Luego proceder a la inyección placentaria del plásmido experimental como se demostró anteriormente. Realizar la electroporación de las tres placentas inyectadas experimentales dentro de los dos minutos posteriores a la inyección como se realizó para el grupo de control. Una vez que se complete la manipulación placentaria, masajee suavemente los cuernos uterinos dentro de la cavidad abdominal usando solo los dedos para manipular directamente los cuernos uterinos.
Realice suturas interrumpidas en la capa del peritoneo utilizando suturas solubles recubiertas y trenzadas de 45 centímetros de largo con una aleación de aguja circular de 13 milímetros y tres octavos. Después de suturar la capa de peritoneo, suture la piel con suturas solubles utilizando el mismo tipo de suturas solubles utilizadas para el peritoneo. Una vez que se complete la sutura, aplique adhesivo tisular a las suturas en la piel.
Cuando el adhesivo tisular se haya secado, apague el vaporizador y transfiera la presa del área de la cirugía a una jaula de soporte en su espalda.

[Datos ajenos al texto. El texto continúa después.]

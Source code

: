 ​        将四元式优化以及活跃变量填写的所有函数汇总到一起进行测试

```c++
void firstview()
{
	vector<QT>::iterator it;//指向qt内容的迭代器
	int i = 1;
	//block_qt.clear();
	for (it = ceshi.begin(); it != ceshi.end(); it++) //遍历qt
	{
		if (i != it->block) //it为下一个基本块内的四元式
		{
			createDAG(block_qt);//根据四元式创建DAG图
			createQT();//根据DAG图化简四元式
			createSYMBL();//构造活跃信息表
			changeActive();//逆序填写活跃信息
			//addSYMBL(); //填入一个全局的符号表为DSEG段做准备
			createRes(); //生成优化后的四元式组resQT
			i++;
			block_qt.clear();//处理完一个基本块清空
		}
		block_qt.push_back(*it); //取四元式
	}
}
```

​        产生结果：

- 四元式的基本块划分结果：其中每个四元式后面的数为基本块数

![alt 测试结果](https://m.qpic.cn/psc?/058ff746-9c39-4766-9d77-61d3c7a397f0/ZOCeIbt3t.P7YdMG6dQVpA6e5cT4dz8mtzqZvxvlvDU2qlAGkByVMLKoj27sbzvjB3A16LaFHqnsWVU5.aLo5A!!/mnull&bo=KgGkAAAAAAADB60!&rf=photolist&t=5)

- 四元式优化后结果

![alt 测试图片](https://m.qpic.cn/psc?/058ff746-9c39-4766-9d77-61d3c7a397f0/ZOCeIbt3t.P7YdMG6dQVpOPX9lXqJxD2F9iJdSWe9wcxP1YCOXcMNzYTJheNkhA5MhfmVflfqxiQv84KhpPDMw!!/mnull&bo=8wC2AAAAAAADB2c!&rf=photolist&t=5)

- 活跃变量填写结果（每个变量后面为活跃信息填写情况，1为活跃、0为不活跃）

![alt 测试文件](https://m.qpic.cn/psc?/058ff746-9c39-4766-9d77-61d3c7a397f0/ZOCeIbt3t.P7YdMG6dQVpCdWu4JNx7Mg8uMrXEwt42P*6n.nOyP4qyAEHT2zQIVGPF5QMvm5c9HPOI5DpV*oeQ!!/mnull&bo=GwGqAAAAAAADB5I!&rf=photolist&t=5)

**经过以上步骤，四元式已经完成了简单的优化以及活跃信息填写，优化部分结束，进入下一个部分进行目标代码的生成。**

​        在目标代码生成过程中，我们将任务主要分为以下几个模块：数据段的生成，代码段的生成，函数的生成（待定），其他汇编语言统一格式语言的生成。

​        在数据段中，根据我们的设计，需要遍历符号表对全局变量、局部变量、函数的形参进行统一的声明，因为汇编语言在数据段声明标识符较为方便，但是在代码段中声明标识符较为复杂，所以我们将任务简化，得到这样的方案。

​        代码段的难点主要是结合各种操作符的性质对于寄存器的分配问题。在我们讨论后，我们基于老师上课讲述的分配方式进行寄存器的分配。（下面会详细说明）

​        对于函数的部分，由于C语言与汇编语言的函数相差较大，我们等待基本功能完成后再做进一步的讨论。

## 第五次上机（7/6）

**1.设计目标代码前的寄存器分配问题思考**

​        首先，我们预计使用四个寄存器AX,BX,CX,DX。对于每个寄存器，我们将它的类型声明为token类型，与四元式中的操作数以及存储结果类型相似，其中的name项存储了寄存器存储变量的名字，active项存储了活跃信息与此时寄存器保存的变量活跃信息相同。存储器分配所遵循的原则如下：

Las placentas fueron inyectadas con un plásmido de control CRISPR Cas9 general y un plásmido de activación CRISPR de control o un plásmido de activación SAM IGF-1. Las imágenes representativas posteriores a la necropsia no mostraron daño notable o cambio en la apariencia fenotípica en ningún grupo de tratamiento.
La tasa de supervivencia de los embriones no tratados en camadas manipuladas disminuyó a un promedio de 79.05%, mientras que hubo una disminución significativa en la supervivencia de los embriones manipulados con un promedio de 55.56%No hubo diferencias significativas en el peso placentario de ningún grupo. No hubo diferencias significativas en el aumento de peso materno inmediatamente después de la cirugía en comparación con las cirugías simuladas. Muchas madres embarazadas mostraron una ligera disminución o ningún cambio en el peso el día después del procedimiento, probablemente debido a la interrupción de la alimentación durante y brevemente después de la cirugía.
La mayoría de las presas mostraron un aumento de peso en E14.5, pero ocasionalmente se observó una disminución en el peso. La qPCR mostró un aumento significativo en la expresión de IGF-1 en las placentas de sobreexpresión de IGF-1 frente a las placentas control. La evaluación ELIZA de las placentas E14.5 mostró un aumento significativo en los niveles de proteína IGF-1 en las placentas de sobreexpresión de IGF-1 en comparación con las placentas de control.
La autofluorescencia verde demostró las subregiones de la interfaz placentaria materno-fetal con marcado rojo Cas9 solo en la placenta de sobreexpresión de IGF-1, lo que indica una incorporación exitosa de CRISPR en las tres subregiones de la placenta. El fluorescente en el etiquetado de hibridación C2 confirmó la incorporación del plásmido de activación de IGF-1 sin migración a placentas no tratadas. La zona decidual y laberíntica podría identificarse rodeando la zona de unión roja marcada por la tinción de Prl8a8.
Recuerde registrar el tipo de manipulación y la ubicación de las placentas y los embriones correspondientes. Se recomienda encarecidamente registrar la ubicación del cuello uterino y los embriones dentro de los cuernos uterinos. Después de este procedimiento, se puede realizar un análisis de la placenta, el embrión y la madre.
Esto permitirá una mayor comprensión de los roles específicos de los genes placentarios en el embarazo, la función placentaria y el desarrollo embrionario.